◆ Data extracts ◆

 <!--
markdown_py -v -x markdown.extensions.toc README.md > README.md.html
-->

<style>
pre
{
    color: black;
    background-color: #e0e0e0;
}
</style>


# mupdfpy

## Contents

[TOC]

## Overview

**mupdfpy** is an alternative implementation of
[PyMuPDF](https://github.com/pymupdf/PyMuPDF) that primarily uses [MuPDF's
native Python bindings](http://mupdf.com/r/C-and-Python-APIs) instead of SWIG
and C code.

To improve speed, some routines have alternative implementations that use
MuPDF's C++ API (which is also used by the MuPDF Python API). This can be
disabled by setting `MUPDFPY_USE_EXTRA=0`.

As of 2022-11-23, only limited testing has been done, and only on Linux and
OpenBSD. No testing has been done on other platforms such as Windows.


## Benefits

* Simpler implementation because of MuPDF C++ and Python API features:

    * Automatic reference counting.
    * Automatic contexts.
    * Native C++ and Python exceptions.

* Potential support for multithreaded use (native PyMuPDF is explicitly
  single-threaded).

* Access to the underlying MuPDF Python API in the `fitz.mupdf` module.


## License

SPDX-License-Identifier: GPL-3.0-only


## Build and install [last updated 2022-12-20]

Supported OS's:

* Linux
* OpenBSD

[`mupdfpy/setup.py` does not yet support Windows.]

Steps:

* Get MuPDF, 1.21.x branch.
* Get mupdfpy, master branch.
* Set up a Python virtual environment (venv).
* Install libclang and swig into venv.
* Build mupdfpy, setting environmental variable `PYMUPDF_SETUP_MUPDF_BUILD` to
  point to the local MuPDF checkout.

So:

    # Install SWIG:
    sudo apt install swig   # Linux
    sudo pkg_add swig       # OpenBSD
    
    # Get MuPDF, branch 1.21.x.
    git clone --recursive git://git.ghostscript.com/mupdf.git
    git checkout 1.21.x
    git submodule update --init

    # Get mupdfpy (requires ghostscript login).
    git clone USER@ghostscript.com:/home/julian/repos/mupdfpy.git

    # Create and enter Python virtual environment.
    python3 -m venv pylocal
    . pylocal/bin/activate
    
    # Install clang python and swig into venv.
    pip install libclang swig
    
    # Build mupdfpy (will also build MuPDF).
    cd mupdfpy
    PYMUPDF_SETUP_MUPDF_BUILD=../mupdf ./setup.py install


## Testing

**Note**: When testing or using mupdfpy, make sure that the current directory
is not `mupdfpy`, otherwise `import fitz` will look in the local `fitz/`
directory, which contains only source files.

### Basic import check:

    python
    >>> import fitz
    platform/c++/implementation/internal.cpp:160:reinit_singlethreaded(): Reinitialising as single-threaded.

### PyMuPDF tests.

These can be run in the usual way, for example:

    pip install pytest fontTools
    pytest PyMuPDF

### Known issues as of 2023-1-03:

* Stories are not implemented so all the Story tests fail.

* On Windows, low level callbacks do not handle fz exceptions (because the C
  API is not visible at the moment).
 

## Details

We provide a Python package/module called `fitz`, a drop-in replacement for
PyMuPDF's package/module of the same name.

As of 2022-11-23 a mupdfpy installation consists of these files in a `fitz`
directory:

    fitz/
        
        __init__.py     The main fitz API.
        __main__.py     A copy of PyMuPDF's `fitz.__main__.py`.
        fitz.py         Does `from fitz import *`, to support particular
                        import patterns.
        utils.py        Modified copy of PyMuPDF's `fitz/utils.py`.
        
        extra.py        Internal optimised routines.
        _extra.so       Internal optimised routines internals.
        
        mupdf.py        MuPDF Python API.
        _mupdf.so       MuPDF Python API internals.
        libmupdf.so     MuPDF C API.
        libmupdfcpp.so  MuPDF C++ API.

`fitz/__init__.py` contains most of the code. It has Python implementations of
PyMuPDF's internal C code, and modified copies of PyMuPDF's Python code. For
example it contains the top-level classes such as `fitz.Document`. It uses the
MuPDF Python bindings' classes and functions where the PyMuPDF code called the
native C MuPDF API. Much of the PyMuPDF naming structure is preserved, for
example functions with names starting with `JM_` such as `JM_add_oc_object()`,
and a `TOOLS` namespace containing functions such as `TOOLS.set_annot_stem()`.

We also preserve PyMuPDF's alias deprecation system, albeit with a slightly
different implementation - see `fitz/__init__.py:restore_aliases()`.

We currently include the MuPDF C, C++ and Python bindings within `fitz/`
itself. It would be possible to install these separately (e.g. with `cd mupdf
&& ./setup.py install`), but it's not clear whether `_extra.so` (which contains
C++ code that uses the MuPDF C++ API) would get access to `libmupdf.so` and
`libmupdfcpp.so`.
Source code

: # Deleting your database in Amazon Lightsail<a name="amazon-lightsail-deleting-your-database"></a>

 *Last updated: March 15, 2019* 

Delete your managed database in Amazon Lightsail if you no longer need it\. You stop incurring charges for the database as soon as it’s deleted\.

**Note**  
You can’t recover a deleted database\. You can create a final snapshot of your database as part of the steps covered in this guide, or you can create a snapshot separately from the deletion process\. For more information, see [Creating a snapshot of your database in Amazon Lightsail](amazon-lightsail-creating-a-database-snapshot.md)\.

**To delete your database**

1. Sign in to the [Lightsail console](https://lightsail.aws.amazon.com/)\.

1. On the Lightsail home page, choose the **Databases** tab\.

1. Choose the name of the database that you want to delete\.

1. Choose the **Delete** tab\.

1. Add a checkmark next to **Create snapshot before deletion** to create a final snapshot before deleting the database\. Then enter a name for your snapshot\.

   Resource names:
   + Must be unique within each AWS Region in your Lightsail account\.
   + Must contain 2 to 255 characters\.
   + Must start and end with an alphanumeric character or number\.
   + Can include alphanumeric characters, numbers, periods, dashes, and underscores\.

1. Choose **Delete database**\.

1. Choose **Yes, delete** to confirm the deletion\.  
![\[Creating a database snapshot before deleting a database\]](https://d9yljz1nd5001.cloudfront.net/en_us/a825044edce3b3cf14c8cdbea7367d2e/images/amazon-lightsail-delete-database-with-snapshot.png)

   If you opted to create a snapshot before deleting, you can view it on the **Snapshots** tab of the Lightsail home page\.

◆ Try it ◆
The answer must be the data above, repeated exactly as it stands.

◆ Answer box ◆
 <!--
markdown_py -v -x markdown.extensions.toc README.md > README.md.html
-->

<style>
pre
{
    color: black;
    background-color: #e0e0e0;
}
</style>


# mupdfpy

## Contents

[TOC]

## Overview

**mupdfpy** is an alternative implementation of
[PyMuPDF](https://github.com/pymupdf/PyMuPDF) that primarily uses [MuPDF's
native Python bindings](http://mupdf.com/r/C-and-Python-APIs) instead of SWIG
and C code.

To improve speed, some routines have alternative implementations that use
MuPDF's C++ API (which is also used by the MuPDF Python API). This can be
disabled by setting `MUPDFPY_USE_EXTRA=0`.

As of 2022-11-23, only limited testing has been done, and only on Linux and
OpenBSD. No testing has been done on other platforms such as Windows.


## Benefits

* Simpler implementation because of MuPDF C++ and Python API features:

    * Automatic reference counting.
    * Automatic contexts.
    * Native C++ and Python exceptions.

* Potential support for multithreaded use (native PyMuPDF is explicitly
  single-threaded).

* Access to the underlying MuPDF Python API in the `fitz.mupdf` module.


## License

SPDX-License-Identifier: GPL-3.0-only


## Build and install [last updated 2022-12-20]

Supported OS's:

* Linux
* OpenBSD

[`mupdfpy/setup.py` does not yet support Windows.]

Steps:

* Get MuPDF, 1.21.x branch.
* Get mupdfpy, master branch.
* Set up a Python virtual environment (venv).
* Install libclang and swig into venv.
* Build mupdfpy, setting environmental variable `PYMUPDF_SETUP_MUPDF_BUILD` to
  point to the local MuPDF checkout.

So:

    # Install SWIG:
    sudo apt install swig   # Linux
    sudo pkg_add swig       # OpenBSD
    
    # Get MuPDF, branch 1.21.x.
    git clone --recursive git://git.ghostscript.com/mupdf.git
    git checkout 1.21.x
    git submodule update --init

    # Get mupdfpy (requires ghostscript login).
    git clone USER@ghostscript.com:/home/julian/repos/mupdfpy.git

    # Create and enter Python virtual environment.
    python3 -m venv pylocal
    . pylocal/bin/activate
    
    # Install clang python and swig into venv.
    pip install libclang swig
    
    # Build mupdfpy (will also build MuPDF).
    cd mupdfpy
    PYMUPDF_SETUP_MUPDF_BUILD=../mupdf ./setup.py install


## Testing

**Note**: When testing or using mupdfpy, make sure that the current directory
is not `mupdfpy`, otherwise `import fitz` will look in the local `fitz/`
directory, which contains only source files.

### Basic import check:

    python
    >>> import fitz
    platform/c++/implementation/internal.cpp:160:reinit_singlethreaded(): Reinitialising as single-threaded.

### PyMuPDF tests.

These can be run in the usual way, for example:

    pip install pytest fontTools
    pytest PyMuPDF

### Known issues as of 2023-1-03:

* Stories are not implemented so all the Story tests fail.

* On Windows, low level callbacks do not handle fz exceptions (because the C
  API is not visible at the moment).
 

## Details

We provide a Python package/module called `fitz`, a drop-in replacement for
PyMuPDF's package/module of the same name.

As of 2022-11-23 a mupdfpy installation consists of these files in a `fitz`
directory:

    fitz/
        
        __init__.py     The main fitz API.
        __main__.py     A copy of PyMuPDF's `fitz.__main__.py`.
        fitz.py         Does `from fitz import *`, to support particular
                        import patterns.
        utils.py        Modified copy of PyMuPDF's `fitz/utils.py`.
        
        extra.py        Internal optimised routines.
        _extra.so       Internal optimised routines internals.
        
        mupdf.py        MuPDF Python API.
        _mupdf.so       MuPDF Python API internals.
        libmupdf.so     MuPDF C API.
        libmupdfcpp.so  MuPDF C++ API.

`fitz/__init__.py` contains most of the code. It has Python implementations of
PyMuPDF's internal C code, and modified copies of PyMuPDF's Python code. For
example it contains the top-level classes such as `fitz.Document`. It uses the
MuPDF Python bindings' classes and functions where the PyMuPDF code called the
native C MuPDF API. Much of the PyMuPDF naming structure is preserved, for
example functions with names starting with `JM_` such as `JM_add_oc_object()`,
and a `TOOLS` namespace containing functions such as `TOOLS.set_annot_stem()`.

We also preserve PyMuPDF's alias deprecation system, albeit with a slightly
different implementation - see `fitz/__init__.py:restore_aliases()`.

We currently include the MuPDF C, C++ and Python bindings within `fitz/`
itself. It would be possible to install these separately (e.g. with `cd mupdf
&& ./setup.py install`), but it's not clear whether `_extra.so` (which contains
C++ code that uses the MuPDF C++ API) would get access to `libmupdf.so` and
`libmupdfcpp.so`.
Source code

: # Deleting your database in Amazon Lightsail<a name="amazon-lightsail-deleting-your-database"></a>

 *Last updated: March 15, 2019* 

Delete your managed database in Amazon Lightsail if you no longer need it\. You stop incurring charges for the database as soon as it’s deleted\.

**Note**  
You can’t recover a deleted database\. You can create a final snapshot of your database as part of the steps covered in this guide, or you can create a snapshot separately from the deletion process\. For more information, see [Creating a snapshot of your database in Amazon Lightsail](amazon-lightsail-creating-a-database-snapshot.md)\.

**To delete your database**

1. Sign in to the [Lightsail console](https://lightsail.aws.amazon.com/)\.

1. On the Lightsail home page, choose the **Databases** tab\.

1. Choose the name of the database that you want to delete\.

1. Choose the **Delete** tab\.

1. Add a checkmark next to **Create snapshot before deletion** to create a final snapshot before deleting the database\. Then enter a name for your snapshot\.

   Resource names:
   + Must be unique within each AWS Region in your Lightsail account\.
   + Must contain 2 to 255 characters\.
   + Must start and end with an alphanumeric character or number\.
   + Can include alphanumeric characters, numbers, periods, dashes, and underscores\.

1. Choose **Delete database**\.

1. Choose **Yes, delete** to confirm the deletion\.  
![\[Creating a database snapshot before deleting a database\]](https://d9yljz1nd5001.cloudfront.net/en_us/a825044edce3b3cf14c8cdbea7367d2e/images/amazon-lightsail-delete-database-with-snapshot.png)

   If you opted to create a snapshot before deleting, you can view it on the **Snapshots** tab of the Lightsail home page\.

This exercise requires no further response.